アルティメット
エキサイティングファイターズ
外伝6
〜覆面の警護者〜
     アルティメットエキサイティングファイターズ・外伝6 〜覆面の警護者〜
    〜第2部・第2話 深海調査依頼2〜
ミスターT「う〜む、ナツミYUに押し付けられた形だわな。」
メルア「まあそう仰らずに。」
    粗方の雑務を終えて総合職員室に戻る。中では全ての学園の校長として奔走するメルアの
   姿があった。しかも彼女、お腹がかなり大きい。身篭った状態での総合学園校長か・・・。
   これは後でナツミYUに問わねばならんな。
ミュティナL「ほむ、お腹のお子様は双子で女の子ですね。しかも臨月が近いと。」
ミスターT「は? お前、そこまで分かるのか?」
ミュティナL「私達の種族は新たな生命には敏感に反応しますよ。ほぼ透視できるぐらいに判別可能
       ですし。」
   新たな生命に喜びを表しているミュティナ。
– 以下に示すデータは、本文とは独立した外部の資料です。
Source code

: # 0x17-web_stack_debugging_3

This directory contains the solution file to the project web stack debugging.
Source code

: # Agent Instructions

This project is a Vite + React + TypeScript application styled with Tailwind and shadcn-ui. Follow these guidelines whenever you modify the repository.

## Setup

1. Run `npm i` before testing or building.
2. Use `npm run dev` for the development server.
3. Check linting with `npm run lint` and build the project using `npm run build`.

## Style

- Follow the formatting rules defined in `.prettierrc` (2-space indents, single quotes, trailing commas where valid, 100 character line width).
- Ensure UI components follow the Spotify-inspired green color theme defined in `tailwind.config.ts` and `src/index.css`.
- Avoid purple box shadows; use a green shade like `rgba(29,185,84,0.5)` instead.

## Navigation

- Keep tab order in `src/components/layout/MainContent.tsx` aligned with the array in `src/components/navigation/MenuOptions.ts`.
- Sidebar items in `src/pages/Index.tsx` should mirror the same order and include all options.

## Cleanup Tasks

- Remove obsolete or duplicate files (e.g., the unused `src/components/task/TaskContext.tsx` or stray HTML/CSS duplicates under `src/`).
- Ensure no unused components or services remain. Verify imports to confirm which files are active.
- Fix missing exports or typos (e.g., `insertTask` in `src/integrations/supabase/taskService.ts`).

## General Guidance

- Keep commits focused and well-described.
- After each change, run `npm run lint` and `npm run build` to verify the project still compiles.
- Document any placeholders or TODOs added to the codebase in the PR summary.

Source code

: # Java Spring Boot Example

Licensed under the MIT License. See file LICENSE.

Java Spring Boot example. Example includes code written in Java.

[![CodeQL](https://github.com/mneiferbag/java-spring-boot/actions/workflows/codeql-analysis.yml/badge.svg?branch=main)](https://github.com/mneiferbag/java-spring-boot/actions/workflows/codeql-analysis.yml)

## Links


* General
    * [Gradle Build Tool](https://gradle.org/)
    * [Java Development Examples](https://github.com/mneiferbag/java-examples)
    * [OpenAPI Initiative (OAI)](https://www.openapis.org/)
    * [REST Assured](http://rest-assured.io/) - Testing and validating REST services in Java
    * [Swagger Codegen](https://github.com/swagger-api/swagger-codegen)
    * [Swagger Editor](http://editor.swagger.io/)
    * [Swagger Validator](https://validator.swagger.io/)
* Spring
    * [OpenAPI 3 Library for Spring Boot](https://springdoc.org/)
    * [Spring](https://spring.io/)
外見はペンダント効果で変化しているが、その
   言動は従来の彼女そのものだ。ギガンテス一族もドラゴンハート一族も、新たな生命は大いに
   歓迎するという。

ミスターT「そう言えば、メルアにはターリュとミュックという双子姉妹がいたよな。」
メルア「はい。今は大学に進学しています。ただ・・・。」
ミスターT「遊び呆けている、か。」
    娘達の話になると、穏やかな表情と苦悩に満ちた表情を浮かべるのは母親の特権か。これは
   男児の場合も当てはまるが、どちらかと言うと娘の方が苦労しそうだ。またメルアのその表情
   を見ると、そこにシュームがいるかの様な感じになる。
メルア「それでも、ナツミYU先輩が仰る通りですよ。」
ミスターT「己が使命を全うせよ、だな。」
メルア「ええ、その通りで。まあ殆どが流れるままに進むしかありませんけど。」
ミュティナL「暗中模索が世の常ですからね。」
   ミンティアをガリガリしながら思う。メルアは警護者ではないが、相当の肝っ玉が据わった
   女傑の1人だ。しかもその度合いはかなりのものである。ナツミYUが全権を彼女に委ねた
   理由も痛感できる。しかし・・・メルアは身重の状態なのによくぞまあ・・・。

ミスターT「臨月になったら、どうするんだ?」
メルア「教え子の何人かが臨時で担ってくれます。ナツミYU先輩は忙しそうですし。」
ミスターT「いや、その場合は俺からしっかり言う。大事な後輩のメルアが産休で休むなら、己の
      責務を全うしろと。彼女も双子の母親だ、そのぐらいは弁えると確信している。」
    確かに警護者の役割は大切だが、後輩のメルアが産休で離脱するなら話は別だ。足元を磐石
   にしないと、そこから全ての綻びが生じてくる。
ミュティナL「母に相談してみましょうか? 何も諸々の指揮は宇宙船で行う事はありませんし。
       それに不動明王の如く鎮座する父もいますから。」
ミスターT「う〜む・・・それで良いのか俺には分からんが・・・。」
   この場合は代理を出せば済むという事ではなくなりそうだが・・・。しかし実際は不測の事態
   というのが存在する。それらに柔軟に対応してこそ全てが成り立ってくるしな。それに先の
   エリシェ事変で敵側の動きも活発になっている。ナツミYUの手腕が離脱するのは正直痛い。
ミスターT「・・・分かった、そのプランで済むなら済ませよう。とにかく今はメルアの母親たる
      責務を全うすべきだわ。」
メルア「大丈夫ですよ。こう見えても双子のじゃじゃ馬娘を生んでいる身。そう簡単には負けません
    から。」
ミスターT「・・・お前さん、シュームに似てるわ。」
   自分を見縊るなと笑顔で語る。親は子供で変わると言うが、この場合は逆のパターンだろう。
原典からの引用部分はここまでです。